**WORK INSTRUCTIONS:**
Every entry must be repeated exactly. Exclude all pictures.

**DATASET CONTENT:**
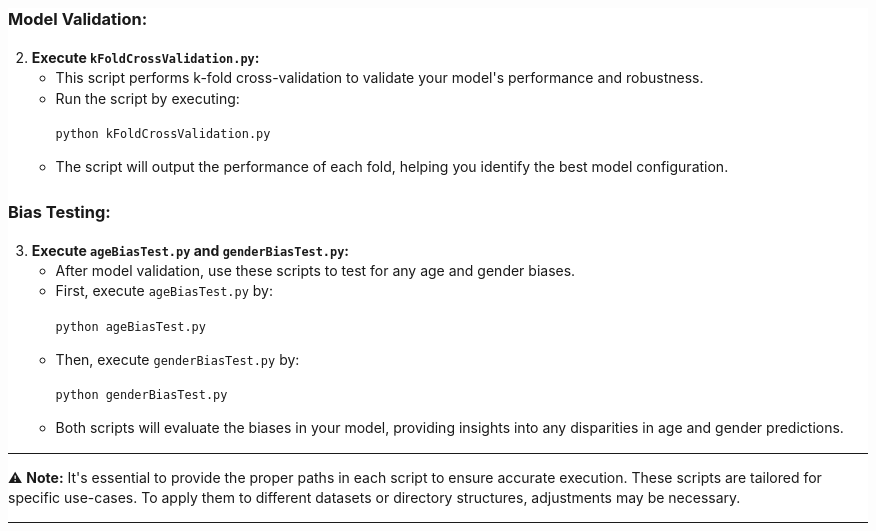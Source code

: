 ### Model Validation:

2. **Execute `kFoldCrossValidation.py`:**
   - This script performs k-fold cross-validation to validate your model's performance and robustness.
   - Run the script by executing:
     ```bash
     python kFoldCrossValidation.py
     ```
   - The script will output the performance of each fold, helping you identify the best model configuration.

### Bias Testing:

3. **Execute `ageBiasTest.py` and `genderBiasTest.py`:**
   - After model validation, use these scripts to test for any age and gender biases.
   - First, execute `ageBiasTest.py` by:
     ```bash
     python ageBiasTest.py
     ```
   - Then, execute `genderBiasTest.py` by:
     ```bash
     python genderBiasTest.py
     ```
   - Both scripts will evaluate the biases in your model, providing insights into any disparities in age and gender predictions.

---

⚠️ **Note:** It's essential to provide the proper paths in each script to ensure accurate execution. These scripts are tailored for specific use-cases. To apply them to different datasets or directory structures, adjustments may be necessary.

---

**SOLUTION:**
Source code

: ### Model Validation:

2. **Execute `kFoldCrossValidation.py`:**
   - This script performs k-fold cross-validation to validate your model's performance and robustness.
   - Run the script by executing:
     ```bash
     python kFoldCrossValidation.py
     ```
   - The script will output the performance of each fold, helping you identify the best model configuration.

### Bias Testing:

3. **Execute `ageBiasTest.py` and `genderBiasTest.py`:**
   - After model validation, use these scripts to test for any age and gender biases.
   - First, execute `ageBiasTest.py` by:
     ```bash
     python ageBiasTest.py
     ```
   - Then, execute `genderBiasTest.py` by:
     ```bash
     python genderBiasTest.py
     ```
   - Both scripts will evaluate the biases in your model, providing insights into any disparities in age and gender predictions.

---

⚠️ **Note:** It's essential to provide the proper paths in each script to ensure accurate execution. These scripts are tailored for specific use-cases. To apply them to different datasets or directory structures, adjustments may be necessary.

---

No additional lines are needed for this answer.